Sabine Boeddinghaus:“Dieses Verhalten ist ein echtes Armutszeugnis. Wir LINKEN haben in enger Absprache mit den Hamburger Verbänden einen Entwurf vorgelegt, der erreichen will, dass Menschen in Hamburg so bald wie möglich durch eine stabile rechtliche Grundlage vor Diskriminierung geschützt werden können. Unser Entwurf basiert auf einem Antidiskriminierungsgesetz, dass in Berlin längst Realität ist – gemeinsam durchgesetzt von SPD, LINKEN und Grünen und unter einem grünen Justizsenator. Dass Rot-Grün in Hamburg über ein ganz ähnliches Gesetz nun nicht mal reden will, ist billigste Parteipolitik. Wir hatten das schon bei unserem Antrag für die Hotelunterbringung von Obdachlosen: Lieber lehnen die Regierungsparteien vernünftige Ideen der Opposition ab, als von ihrem hohen Senats-Ross runterzuklettern.”

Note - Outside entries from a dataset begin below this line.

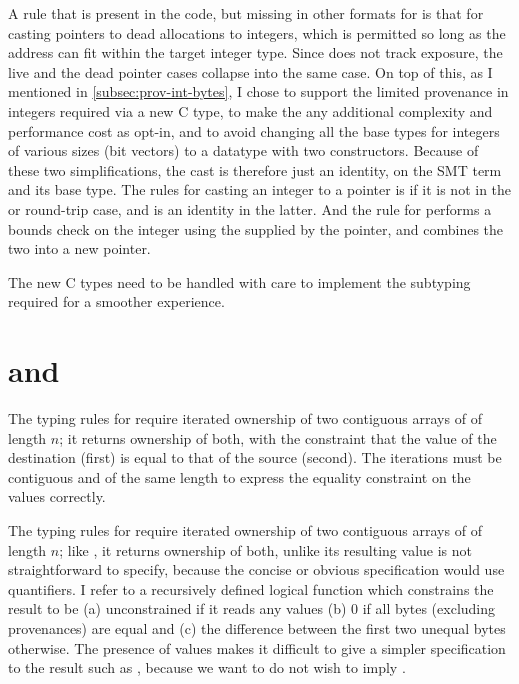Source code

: A rule that is present in the code, but missing in other formats for
 is that for casting pointers to dead allocations to integers,
which is permitted so long as the address can fit within the target integer
type. Since  does not track exposure, the live and the dead
pointer cases collapse into the same case. On top of this, as I mentioned in
\cref{subsec:prov-int-bytes}, I chose to support the limited provenance in
integers required via a new C type, to make the any additional complexity and
performance cost as opt-in, and to avoid changing all the base types for
integers of various sizes (bit vectors) to a datatype with two constructors.
Because of these two simplifications, the cast is therefore just an identity,
on the SMT term and its base type. The rules for
casting an integer to a pointer is  if it is not in the 
or round-trip case, and is an identity in the latter. And the rule for  performs a bounds check on
the integer using the  supplied by the pointer, and combines the
two into a new pointer.

The new C types need to be handled with care to implement the subtyping
required for a smoother experience.

\section{ and }

The typing rules for  require iterated ownership of two
contiguous arrays of  of length $n$; it returns ownership of
both, with the constraint that the value of the destination (first) is equal to
that of the source (second). The iterations must be contiguous and of the same
length to express the equality constraint on the values correctly.

The typing rules for  require iterated ownership of two
contiguous arrays of  of length $n$; like , it
returns ownership of both, unlike  its resulting value is not
straightforward to specify, because the concise or obvious specification would
use quantifiers. I refer to a recursively defined logical function which
constrains the result to be (a) unconstrained if it reads any
 values (b) 0 if all bytes (excluding provenances) are equal
and (c) the difference between the first two unequal bytes otherwise. The presence
of  values makes it difficult to give a simpler specification
to the result such as , because we want to do not wish to imply %
.

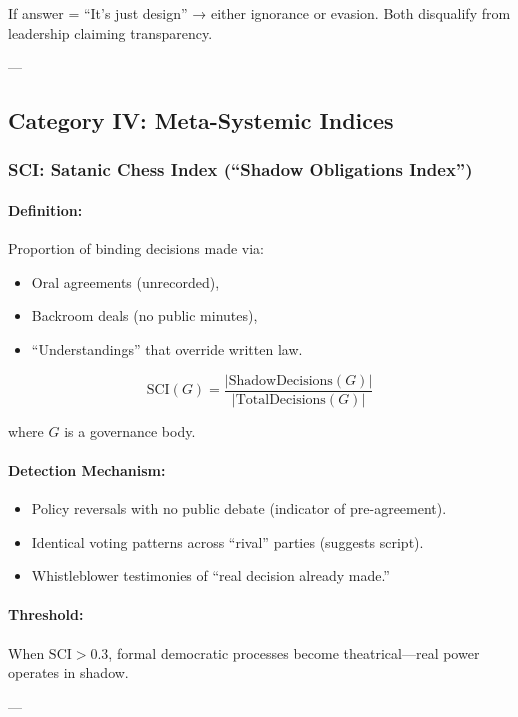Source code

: \documentclass[11pt,a4paper]{article}
\theoremstyle{definition}
\theoremstyle{remark}
\begin{document}
If answer = ``It's just design'' → either ignorance or evasion. Both disqualify from leadership claiming transparency.

---

\subsection{Category IV: Meta-Systemic Indices}

\subsubsection{SCI: Satanic Chess Index (``Shadow Obligations Index'')}

\paragraph{Definition:}
Proportion of binding decisions made via:
\begin{itemize}
\item Oral agreements (unrecorded),
\item Backroom deals (no public minutes),
\item ``Understandings'' that override written law.
\end{itemize}

\[
\text{SCI}(G) = \frac{|\text{ShadowDecisions}(G)|}{|\text{TotalDecisions}(G)|}
\]

where $G$ is a governance body.

\paragraph{Detection Mechanism:}
\begin{itemize}
\item Policy reversals with no public debate (indicator of pre-agreement).
\item Identical voting patterns across ``rival'' parties (suggests script).
\item Whistleblower testimonies of ``real decision already made.''
\end{itemize}

\paragraph{Threshold:}
When $\text{SCI} > 0.3$, formal democratic processes become theatrical—real power operates in shadow.

---
\end{document}
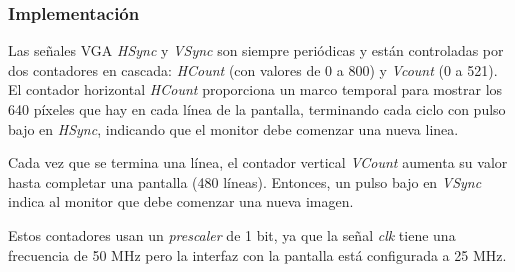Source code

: \subsubsection{Implementación}

Las señales VGA \textit{HSync} y \textit{VSync} son siempre periódicas y están controladas por dos contadores en cascada: \textit{HCount} (con valores de 0 a 800) y \textit{Vcount} (0 a 521). El contador horizontal \textit{HCount} proporciona un marco temporal para mostrar los 640 píxeles que hay en cada línea de la pantalla, terminando cada ciclo con pulso bajo en \textit{HSync}, indicando que el monitor debe comenzar una nueva linea. 

Cada vez que se termina una línea, el contador vertical \textit{VCount} aumenta su valor hasta completar una pantalla (480 líneas). Entonces, un pulso bajo en \textit{VSync} indica al monitor que debe comenzar una nueva imagen.

Estos contadores usan un \emph{prescaler} de 1 bit, ya que la señal \textit{clk} tiene una frecuencia de 50 MHz pero la interfaz con la pantalla está configurada a 25 MHz.


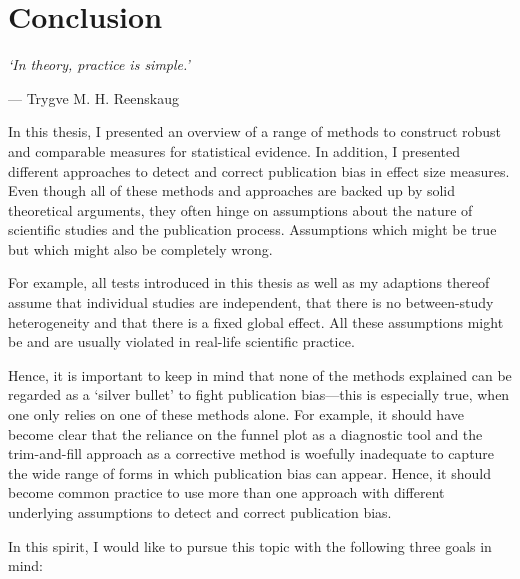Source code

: \chapter{Conclusion}
\label{cha:conclusion_and_limitations}
\epigraph{\centering \textit{`In theory, practice is simple.'}}{--- Trygve M. H. Reenskaug}%
In this thesis, I presented an overview of a range of methods to construct robust and comparable measures for statistical evidence. In addition, I presented different approaches to detect and correct publication bias in effect size measures. Even though all of these methods and approaches are backed up by solid theoretical arguments, they often hinge on assumptions about the nature of scientific studies and the publication process. Assumptions which might be true but which might also be completely wrong.\par
For example, all tests introduced in this thesis as well as my adaptions thereof assume that individual studies are independent, that there is no between-study heterogeneity and that there is a fixed global effect. All these assumptions might be and are usually violated in real-life scientific practice.\par
Hence, it is important to keep in mind that none of the methods explained can be regarded as a `silver bullet' to fight publication bias---this is especially true, when one only relies on one of these methods alone. For example, it should have become clear that the reliance on the funnel plot as a diagnostic tool and the trim-and-fill approach as a corrective method is woefully inadequate to capture the wide range of forms in which publication bias can appear. Hence, it should become common practice to use more than one approach with different underlying assumptions to detect and correct publication bias.\par
In this spirit, I would like to pursue this topic with the following three goals in mind:
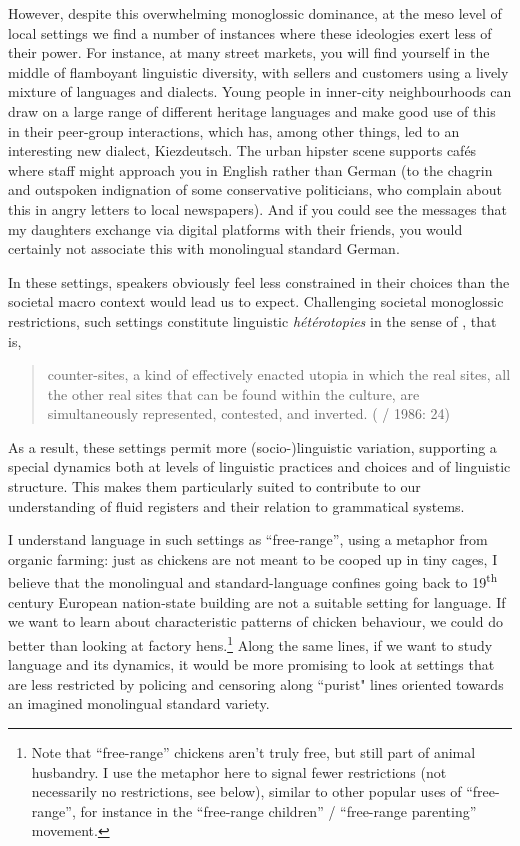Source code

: \hspace*{-1.2pt}However, despite this overwhelming monoglossic dominance, at the meso level of local settings we find a number of instances where these ideologies exert less of their power. For instance, at many street markets, you will find yourself in the middle of flamboyant linguistic diversity, with sellers and customers using a lively mixture of languages and dialects. Young people in inner-city neighbourhoods can draw on a large range of different heritage languages and make good use of this in their peer-group interactions, which has, among other things, led to an interesting new dialect, Kiezdeutsch. The urban hipster scene supports cafés where staff might approach you in English rather than German (to the chagrin and outspoken indignation of some conservative politicians, who complain about this in angry letters to local newspapers). And if you could see the messages that my daughters exchange via digital platforms with their friends, you would certainly not associate this with monolingual standard German.

In these settings, speakers obviously feel less constrained in their choices than the societal macro context would lead us to expect. Challenging societal mono\-glossic restrictions, such settings constitute linguistic \textit{hétérotopies} in the sense of \citet{Foucault1967}, that is,

\begin{quote}
counter-sites, a kind of effectively enacted utopia in which the real sites, all the other real sites that can be found within the culture, are simultaneously represented, contested, and inverted. (\cite{Foucault1967} / 1986: 24)
\end{quote}

As a result, these settings permit more (socio-)linguistic variation, supporting a special dynamics both at levels of linguistic practices and choices and of linguistic structure. This makes them particularly suited to contribute to our understanding of fluid registers and their relation to grammatical systems.

I understand language in such settings as “free-range”, using a metaphor from organic farming: just as chickens are not meant to be cooped up in tiny cages, I believe that the monolingual and standard-language confines going back to 19\textsuperscript{th} century European nation-state building are not a suitable setting for language. If we want to learn about characteristic patterns of chicken behaviour, we could do better than looking at factory hens.\footnote{Note that “free-range” chickens aren’t truly free, but still part of animal husbandry. I use the metaphor here to signal fewer restrictions (not necessarily no restrictions, see below), similar to other popular uses of “free-range”, for instance in the “free-range children” / “free-range parenting” movement.} Along the same lines, if we want to study language and its dynamics, it would be more promising to look at settings that are less restricted by policing and censoring along “purist" lines oriented towards an imagined monolingual standard variety.


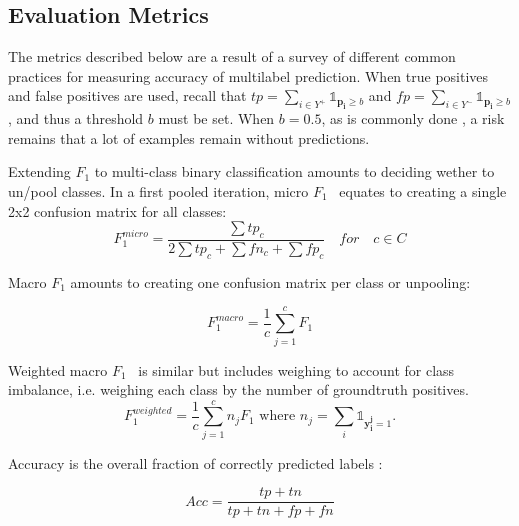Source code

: 


\subsection{Evaluation Metrics}
\label{sec:org23c8447}


The metrics described below are a result of a survey of different common practices for measuring accuracy of multilabel prediction. When true positives and false positives are used, recall that \(t p=\sum_{i \in Y^{+}} \mathds{1}_{\mathbf{p_i} \geq b}\) and \(f p=\sum_{i \in Y^{-}} \mathds{1}_{\mathbf{p_i} \geq b}\), and thus a threshold \(b\) must be set. When \(b = 0.5\), as is commonly done , a risk remains that a lot of examples remain without predictions.

Extending \(F_1\) to multi-class binary classification amounts to deciding wether to un/pool classes.
In a first pooled iteration, micro \(F_1\)~\cite{multilabelMetrics} equates to creating a single 2x2 confusion matrix for all classes:
$$F_1^{micro} = \frac{\sum tp_c}{2 \sum tp_c + \sum fn_c + \sum fp_c} \quad for \quad c \in C$$

Macro \(F_1\) \cite{threshForF1, multilabelMetrics} amounts to creating one confusion matrix per class or unpooling:

$$F_1^{macro} = \frac{1}{c} \sum_{j=1}^c F_1$$


Weighted macro \(F_1\)~\cite{weightedMetrics} is similar but includes weighing to account for class imbalance, i.e. weighing each class by the number of groundtruth positives.
\begin{equation}
F_1^{weighted} = \frac{1}{c} \sum_{j=1}^c n_j F_1 \text{ where } n_j = \sum_i \mathds{1}_{\mathbf{y_i^j} = 1}.
\end{equation}


Accuracy is the overall fraction of correctly predicted labels \cite{threshForF1}:

$$
A c c=\frac{\mathit{tp} + \mathit{tn}}{\mathit{tp} + \mathit{tn} + \mathit{fp} + \mathit{fn}}
$$

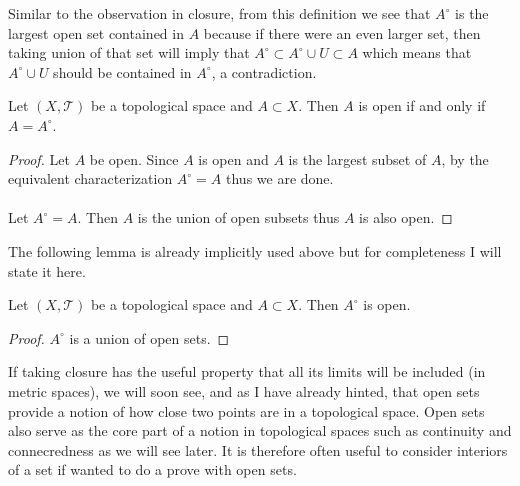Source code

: \documentclass[a4paper]{article}
\begin{document}
Similar to the observation in closure, from this definition we see that $A^\circ$ is the largest open set contained in $A$ because if there were an even larger set, then taking union of that set will imply that $A^\circ\subset A^\circ\cup U\subset A$ which means that $A^\circ\cup U$ should be contained in $A^\circ$, a contradiction. 

\begin{prp}{}{} Let $(X,\mathcal{T})$ be a topological space and $A\subset X$. Then $A$ is open if and only if $A=A^\circ$. \tcbline
\begin{proof}
Let $A$ be open. Since $A$ is open and $A$ is the largest subset of $A$, by the equivalent characterization $A^\circ=A$ thus we are done. \\~\\
Let $A^\circ=A$. Then $A$ is the union of open subsets thus $A$ is also open. 
\end{proof}
\end{prp}

The following lemma is already implicitly used above but for completeness I will state it here. 

\begin{lmm}{}{} Let $(X,\mathcal{T})$ be a topological space and $A\subset X$. Then $A^\circ$ is open. \tcbline
\begin{proof}
$A^\circ$ is a union of open sets. 
\end{proof}
\end{lmm}

If taking closure has the useful property that all its limits will be included (in metric spaces), we will soon see, and as I have already hinted, that open sets provide a notion of how close two points are in a topological space. Open sets also serve as the core part of a notion in topological spaces such as continuity and connecredness as we will see later. It is therefore often useful to consider interiors of a set if wanted to do a prove with open sets. 
\end{document}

Cansu Özdemir: “Aus meiner Sicht ist das eine schallende rot-grüne Ohrfeige für all die Menschen, die sich in Hamburg diskriminiert fühlen – ob in der Schule, bei Behördengängen, durch die Polizei oder bei städtischen Betrieben. Die Regierungsparteien glauben doch nicht im Ernst, dass unsere Stadt frei von Diskriminierung ist? Vielleicht sollten sie einfach mal mit Menschen reden, die wegen ihrer Hautfarbe, wegen einer Behinderung oder ihres sozialen Status ausgegrenzt werden. Wir jedenfalls haben das getan. Hier hätten wir als Bürgerschaft gemeinsam anknüpfen können. Dass es in Hamburg Handlungsbedarf in Sachen Diskriminierung gibt, ist nun wirklich längst bekannt. Wir sind deshalb entsetzt, dass die Koalitionsfraktionen nicht mal bereit sind, über diesen Gesetzentwurf zu diskutieren.“
Der Hintergrund: Bereits im Mai 2017 hat die Bürgerschaft den Senat mit der Drs. 21/8891 ersucht, “die Antidiskriminierungsstrategie des Senats fortzuschreiben und dahingehend zu überprüfen, ob die gesetzten Ziele erreicht werden und ob die finanzielle und personelle Ausstattung der einzelnen Bestandteile dem aktuellen Bedarf entsprechen.” Die daraufhin vom Senat vorgelegt Evaluation hat deutliche Defizite benannt – auch für den Bereich des Rechtsschutzes. Cansu Özdemir: “Seit einem Jahr wurde versäumt, bekannte Defizite auszuräumen und trotzdem wird unser Gesetzentwurf, durch den ein wesentlicher Defizitsbereich geschlossen werden könnte, rundheraus abgelehnt. Stattdessen beantragen die Regierungsfraktionen heute etwas, das – zumindest auf dem Papier – schon längst existiert und verschieben eine erneute Befassung weit ins nächste Jahr. Wir werden uns jedenfalls als nächstes auf das Ausräumen der lange bekannten Defizite konzentrieren und damit nicht bis zum 31.10.2022 warten. Und wir werden weiterhin die Zusammenarbeit mit den zivilgesellschaftlichen Akteuren suchen, die im Rahmen einer Online-Veranstaltung unserer Fraktion gerade erst wieder festgestellt haben: Es existiert in Hamburg noch keine Antidiskriminierungsstrategie!”